Maximum-likelihood tree of HIV-1 gag sequences (isolated from 2004 through 2007) from patient 1, who was an elite controller, and his partners, patients 2 and 3, and of control sequences. Each tip without a symbol in the tree represents a local control sequence. Other sequences are representative of subtype B reference sequences from different countries (from the Los Alamos HIV Database [6]). Sequence DE20c was used to root the tree. *Bootstrap values (80–100; the bootstrap value of the “2005–2007” cluster is 100). Z1g2004, the sequence isolated from patient 1 in 2004.

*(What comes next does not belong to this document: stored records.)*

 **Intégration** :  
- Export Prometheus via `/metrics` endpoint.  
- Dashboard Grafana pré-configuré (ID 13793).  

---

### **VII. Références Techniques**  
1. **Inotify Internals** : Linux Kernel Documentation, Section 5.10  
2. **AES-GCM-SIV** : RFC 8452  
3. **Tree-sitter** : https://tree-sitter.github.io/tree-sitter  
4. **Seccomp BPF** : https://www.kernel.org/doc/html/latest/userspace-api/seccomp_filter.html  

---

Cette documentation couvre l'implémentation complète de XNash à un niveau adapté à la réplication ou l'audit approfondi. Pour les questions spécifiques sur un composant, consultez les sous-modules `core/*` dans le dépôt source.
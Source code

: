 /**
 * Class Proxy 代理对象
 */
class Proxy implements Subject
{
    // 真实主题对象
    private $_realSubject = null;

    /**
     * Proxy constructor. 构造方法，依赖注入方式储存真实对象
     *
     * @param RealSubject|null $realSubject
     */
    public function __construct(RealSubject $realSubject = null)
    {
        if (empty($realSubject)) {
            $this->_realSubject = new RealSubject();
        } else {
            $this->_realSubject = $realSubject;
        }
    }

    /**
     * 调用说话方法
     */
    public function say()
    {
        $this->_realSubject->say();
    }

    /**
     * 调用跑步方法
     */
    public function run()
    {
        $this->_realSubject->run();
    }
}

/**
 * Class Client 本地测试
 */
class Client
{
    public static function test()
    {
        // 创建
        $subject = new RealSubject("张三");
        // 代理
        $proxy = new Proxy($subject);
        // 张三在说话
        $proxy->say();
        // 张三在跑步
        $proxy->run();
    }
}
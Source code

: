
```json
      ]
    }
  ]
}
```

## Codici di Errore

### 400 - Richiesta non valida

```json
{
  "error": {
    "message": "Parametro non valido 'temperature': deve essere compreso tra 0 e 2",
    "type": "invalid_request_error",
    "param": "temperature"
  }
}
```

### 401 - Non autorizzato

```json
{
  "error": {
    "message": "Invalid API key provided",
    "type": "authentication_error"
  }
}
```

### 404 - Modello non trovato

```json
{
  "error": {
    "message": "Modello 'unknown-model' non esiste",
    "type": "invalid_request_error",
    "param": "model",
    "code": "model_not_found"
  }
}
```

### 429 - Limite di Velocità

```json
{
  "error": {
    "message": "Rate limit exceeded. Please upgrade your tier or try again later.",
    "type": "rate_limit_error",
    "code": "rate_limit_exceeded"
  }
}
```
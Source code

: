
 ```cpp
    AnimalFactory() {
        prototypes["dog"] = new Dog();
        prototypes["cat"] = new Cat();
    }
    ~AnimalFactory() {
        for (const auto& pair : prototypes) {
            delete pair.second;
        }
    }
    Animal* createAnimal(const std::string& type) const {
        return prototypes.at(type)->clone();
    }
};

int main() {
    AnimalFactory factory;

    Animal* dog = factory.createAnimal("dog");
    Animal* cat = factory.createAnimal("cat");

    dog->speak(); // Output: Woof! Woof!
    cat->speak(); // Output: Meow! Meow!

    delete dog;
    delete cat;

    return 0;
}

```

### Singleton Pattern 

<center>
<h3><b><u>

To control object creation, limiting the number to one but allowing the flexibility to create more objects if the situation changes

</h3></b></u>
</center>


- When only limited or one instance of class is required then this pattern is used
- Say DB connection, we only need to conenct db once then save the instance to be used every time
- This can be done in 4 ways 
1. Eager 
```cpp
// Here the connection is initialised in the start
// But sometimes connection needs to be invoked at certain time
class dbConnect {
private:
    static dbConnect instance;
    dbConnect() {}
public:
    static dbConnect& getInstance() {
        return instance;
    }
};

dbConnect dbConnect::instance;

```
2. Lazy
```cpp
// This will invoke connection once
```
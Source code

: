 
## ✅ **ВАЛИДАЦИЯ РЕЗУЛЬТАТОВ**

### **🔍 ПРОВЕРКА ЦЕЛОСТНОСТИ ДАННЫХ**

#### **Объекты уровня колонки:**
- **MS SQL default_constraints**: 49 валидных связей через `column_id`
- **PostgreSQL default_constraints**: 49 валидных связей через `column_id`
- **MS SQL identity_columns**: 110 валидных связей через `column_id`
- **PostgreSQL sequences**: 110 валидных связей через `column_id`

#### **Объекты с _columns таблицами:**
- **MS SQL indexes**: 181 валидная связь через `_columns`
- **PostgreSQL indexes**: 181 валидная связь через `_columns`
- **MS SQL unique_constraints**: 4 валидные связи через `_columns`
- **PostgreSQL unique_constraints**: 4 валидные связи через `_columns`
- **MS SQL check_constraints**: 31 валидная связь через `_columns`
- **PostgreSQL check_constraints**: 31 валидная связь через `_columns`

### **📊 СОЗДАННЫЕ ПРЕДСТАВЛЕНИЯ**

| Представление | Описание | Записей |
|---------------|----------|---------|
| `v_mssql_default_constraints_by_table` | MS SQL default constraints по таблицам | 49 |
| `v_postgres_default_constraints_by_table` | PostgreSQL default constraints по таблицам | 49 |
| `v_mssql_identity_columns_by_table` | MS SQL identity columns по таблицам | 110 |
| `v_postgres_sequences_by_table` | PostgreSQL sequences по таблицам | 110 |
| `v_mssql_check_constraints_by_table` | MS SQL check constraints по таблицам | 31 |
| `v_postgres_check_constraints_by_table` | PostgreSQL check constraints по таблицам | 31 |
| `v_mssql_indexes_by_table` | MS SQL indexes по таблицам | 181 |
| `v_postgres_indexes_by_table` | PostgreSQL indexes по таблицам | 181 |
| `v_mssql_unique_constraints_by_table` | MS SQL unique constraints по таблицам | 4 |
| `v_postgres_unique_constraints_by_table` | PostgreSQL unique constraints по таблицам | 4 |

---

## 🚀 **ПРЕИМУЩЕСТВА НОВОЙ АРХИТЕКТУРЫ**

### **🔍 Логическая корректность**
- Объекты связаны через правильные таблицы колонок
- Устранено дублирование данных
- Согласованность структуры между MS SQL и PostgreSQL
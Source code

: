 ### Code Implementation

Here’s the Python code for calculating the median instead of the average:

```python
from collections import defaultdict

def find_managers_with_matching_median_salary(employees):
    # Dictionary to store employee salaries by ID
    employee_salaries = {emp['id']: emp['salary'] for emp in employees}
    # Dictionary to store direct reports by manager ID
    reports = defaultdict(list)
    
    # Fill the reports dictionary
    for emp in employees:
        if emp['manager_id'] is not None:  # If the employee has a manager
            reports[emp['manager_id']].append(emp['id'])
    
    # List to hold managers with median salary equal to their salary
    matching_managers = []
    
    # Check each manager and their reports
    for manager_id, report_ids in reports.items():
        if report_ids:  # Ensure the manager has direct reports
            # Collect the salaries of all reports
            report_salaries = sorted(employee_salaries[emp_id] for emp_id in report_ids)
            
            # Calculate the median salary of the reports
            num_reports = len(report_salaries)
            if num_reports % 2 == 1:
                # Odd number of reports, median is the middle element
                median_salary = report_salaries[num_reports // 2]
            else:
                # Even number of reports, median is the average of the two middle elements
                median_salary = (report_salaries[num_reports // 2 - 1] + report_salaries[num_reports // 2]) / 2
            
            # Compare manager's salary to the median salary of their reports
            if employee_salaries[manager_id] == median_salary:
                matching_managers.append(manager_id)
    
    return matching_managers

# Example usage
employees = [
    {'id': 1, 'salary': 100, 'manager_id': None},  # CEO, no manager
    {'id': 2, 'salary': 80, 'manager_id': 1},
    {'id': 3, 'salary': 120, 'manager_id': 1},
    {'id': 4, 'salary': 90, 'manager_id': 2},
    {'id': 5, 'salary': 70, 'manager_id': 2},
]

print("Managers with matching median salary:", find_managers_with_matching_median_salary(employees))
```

Next, we compared the clinical course of HIV infection in the superinfected elite controller, his source partner for superinfection (patient 3), and his steady partner (patient 2), who became infected with the same HIV-1 variant. Until that time, all 3 patients had remained therapy naive. As mentioned previously, patient 1 had established relative control of his viremia within 2 years after the superinfection event. He consistently had CD4+ T cell counts within the normal range (median CD4+ T cell count, 655 cell/mm3; range, 480–830 cells/mm3) (figure 1B), although his CD8+ T cell count increased after HIV-1 superinfection and has remained high to date (range, 2870–3340 cells/mm3). In contrast, viral loads in the source partner (patient 3) and the steady partner (patient 2) were consistently high (figure 1A) and coincided with rapidly decreasing CD4+ T cell counts (figure 1B) and low CD8+ T cell counts (range in patient 2, 910–1050 cells/mm3; range in patient 3, 820–1930 cells/mm3). Patient 1 carries HLA-B57, which may be an important host factor for his relatively controlled superinfection. Alternatively, the progressive clinical course of infection in patients 2 and 3 may be associated with HLA class I haplotypes that were previously associated with a more progressive disease course [8]. However, analysis of HLA alleles in patients 2 and 3 did not reveal any alleles (alleles in patient 2, HLA-A.*010101, A*0201, B*0801, and B*4402/4419N; alleles in patient 3, HLA-A.*0201, A*2902, B*4402/4419N, and B*4403) that are known to be associated with the clinical course of HIV-1 infection.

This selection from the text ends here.